Inaugural Season 2–16
Still Receive CFL Commissioner’s Award
The excitement was palpable. The rumours were true. The announcement was (finally) here. In March 2008, Jeff Hunt and the OSEG Group were awarded the newest CFL franchise in Ottawa’s history. And from that moment on the momentum started building, as did the expectations.
This organization overcame, what seemed like, insurmountable odds to produce the CFL’s most successful season (off the field) for a freshman franchise ever. When they announced the team’s nickname, Redblacks, it was met with polarizing public opinion. Though the buzz created by the team was so overwhelming, that any negative press was soon forgotten.

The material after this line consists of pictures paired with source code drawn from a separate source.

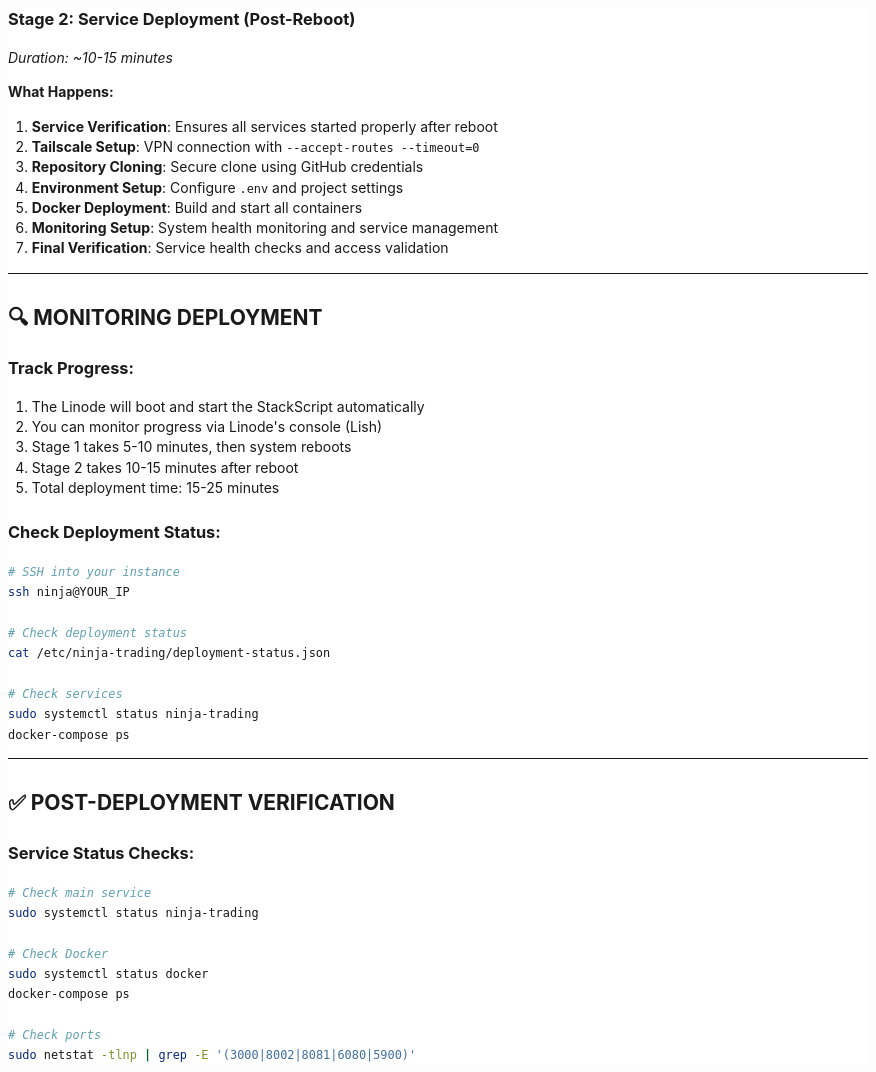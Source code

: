 ### **Stage 2: Service Deployment (Post-Reboot)**
*Duration: ~10-15 minutes*

**What Happens:**
1. **Service Verification**: Ensures all services started properly after reboot
2. **Tailscale Setup**: VPN connection with `--accept-routes --timeout=0`
3. **Repository Cloning**: Secure clone using GitHub credentials
4. **Environment Setup**: Configure `.env` and project settings
5. **Docker Deployment**: Build and start all containers
6. **Monitoring Setup**: System health monitoring and service management
7. **Final Verification**: Service health checks and access validation

---

## 🔍 **MONITORING DEPLOYMENT**

### **Track Progress:**
1. The Linode will boot and start the StackScript automatically
2. You can monitor progress via Linode's console (Lish)
3. Stage 1 takes 5-10 minutes, then system reboots
4. Stage 2 takes 10-15 minutes after reboot
5. Total deployment time: 15-25 minutes

### **Check Deployment Status:**
```bash
# SSH into your instance
ssh ninja@YOUR_IP

# Check deployment status
cat /etc/ninja-trading/deployment-status.json

# Check services
sudo systemctl status ninja-trading
docker-compose ps
```

---

## ✅ **POST-DEPLOYMENT VERIFICATION**

### **Service Status Checks:**
```bash
# Check main service
sudo systemctl status ninja-trading

# Check Docker
sudo systemctl status docker
docker-compose ps

# Check ports
sudo netstat -tlnp | grep -E '(3000|8002|8081|6080|5900)'
```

The same issue arose when the mascot was announced. Big Joe Mufferaw was beloved by the Anglophone community, but Francophones were quite insulted. Big Joe had been based on a living legend, Joseph Montferrand. This French Canadian logger’s surname had been anglicized, as that was incredibly more marketable. The team once again sprang into action, quickly dropped Big Joe’s last name and deflected any unpopular press.
Finally, the season had arrived. Only weeks prior to training camp, Ottawa made a big splash and acquired veteran QB Henry Burris. This move caused expectations to soar. The mood around the Redblacks was that this was to be unlike any other expansion team’s first season.
As Lansdowne Park, and the newly developed TD Place Stadium, was still under construction, the Redblacks opened their season with two road games. Both of which they lost. There was so much hype around their first home game that it was sold out weeks in advance. And they won. The Redblack’s put on a great show and captivated the Ottawa sports commmunity. Little did they know that this would be one of only two joyful moments in a season full of disappointment.
The Redblacks only collected one more win in their next 15 attempts. They finished last in points scored, touchdowns, and rushing yards. Their former all star quarterback, Burris, did not comfortable all season. But through all this disappointment and despair on the field, off the field the business thrived. The Redblacks drew the second largest crowds (% of capacity) in the CFL throughout the entire season. The only non-sell-out was the season finale played on Hallow’s Eve.
This ownership group persevered through so much to create a successful brand, that after such an arduous season the community still beloved their team.
That is why they deserve this award.
They not only rejuvenated Ottawa’s sports community, but created a brand with the longevity to become successful in the future. A brand that Ottawa sports fans will support through the rough times, and celebrate when the good times finally arrive.